Gale: 28Apr11: I'm strongly in favour of a more "unitary" project format, though I am not sure about the details of presenting your scheme to the user. Is the user still opening the .aup? If so then when user does File > Open (Project), they will I assume never be able to see more than one .aup at a time, because each will be in its own folder. They will be able to see all the folders.

If we had a genuinely unitary format (somewhat like a .zip) that packed the project file and _data folder into a single entity, that would seem to me more robust and intuitive. How do other project-based apps handle making it harder to access the data?

Do we need the "Temporary Project" menu item? Why can't you just hit Record?

Not sure about "Close and Delete" either. We do want some safe way to let users rename and delete projects. My current thinking is a single menu item that leads to some kind of "Project Manager" or "Project Browser". See bug 136.

Bill03May2011: Regarding other project-based apps, iMovie and iDVD pull everything into one monolithic file e.g. myDVD.dvdproj. I have no idea what Apple does to make access to the data in those files easy to access and manipulate. OTOH Pro Tools uses a scheme almost identical to Audacity's. In Pro Tools (at least up to v6.x) you could not have a new untitled "session" (equivalent to an Audacity project) - you were forced to name it and save it. In the process Pro Tools would create folder with the same name as the session, then save the .pts file in that folder, and create in that folder two folders called "Audio Files" and "Fade Files". This is more in line with Steve's proposal, although I'd expect resistance to the notion of having to save a project before you can record into it. iMovie and iDVD are consumer apps, so it makes sense that Apple would make them as bullet-proof as possible. Pro Tools is (or was) targeted at professional users. The Pro Tools M-Powered series (bundled with M-Audio consumer interfaces) seems to do the same.


Alternative Proposal transferred from the Forum

*.aua File Format

The name is just a strawman exemplar.

Koz Proposed: Photoshop has its PSD file format. You can save your work as MyPicture.psd and email it to someone and they can open it up and look at all your layers, formats, masks, channels, paths, etc.
Audacity needs an .aua file format does does the same thing (I picked the letters out of a hat). Instead of trying to email an .aup file to someone, Audacity would have its own file format -- possibly based on a variant of FLAC -- and available under File > Save.
AUP would be supported, but no longer generated.

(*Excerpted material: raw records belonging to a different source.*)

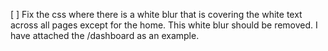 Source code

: [ ] Fix the css where there is a white blur that is covering the white text across all pages except for the home. This white blur should be removed. I have attached the /dashboard as an example. 
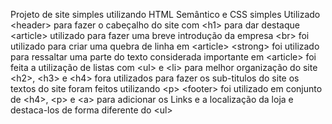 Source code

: Projeto de site simples utilizando HTML Semântico e CSS simples
Utilizado &lt;header&gt; para fazer o cabeçalho do site com &lt;h1&gt; para dar destaque
&lt;article&gt; utilizado para fazer uma breve introdução da empresa
&lt;br&gt; foi utilizado para criar uma quebra de linha em &lt;article&gt;
&lt;strong&gt; foi utilizado para ressaltar uma parte do texto considerada importante em &lt;article&gt;
foi feita a utilização de listas com &lt;ul&gt; e &lt;li&gt; para melhor organização do site
&lt;h2&gt;, &lt;h3&gt; e &lt;h4&gt; fora utilizados para fazer os sub-titulos do site
os textos do site foram feitos utilizando &lt;p&gt;
&lt;footer&gt; foi utilizado em conjunto de &lt;h4&gt;, &lt;p&gt; e &lt;a&gt; para adicionar os Links e a localização da loja
e destaca-los de forma diferente do &lt;ul&gt;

Steve:I've been wondering if the "unitary project format" could be something like an ISO or UDF format, but I don't really have sufficiently in-depth knowledge to form an opinion.

Bruno:I don't it necessarily needs to be an ISO or UDF format, but I understand your idea of projects files being "embedded" inside some sort of "virtual disk image". There a few file systems that could be used for that. Compatibility among all the 3 platforms could be an issue though, unless all the libs and tools were already included with audacity. In linux virtually any kind of filesystem can be mount as a loop device, ie, you can make a raw copy of a disk into a file and then mount that file as if it was a real disk (you use the loop module for that). In terms of performance I'm not sure how much that would cost us... maybe too much... maybe not... I haven't done any recent performance tests on loop devices... Could there be big differences between different platforms...

Bruno:One option that could probably be easily done would be an "export project as zip" feature. And also an equivalent "import project from zip". AUP would be supported, but no longer generated.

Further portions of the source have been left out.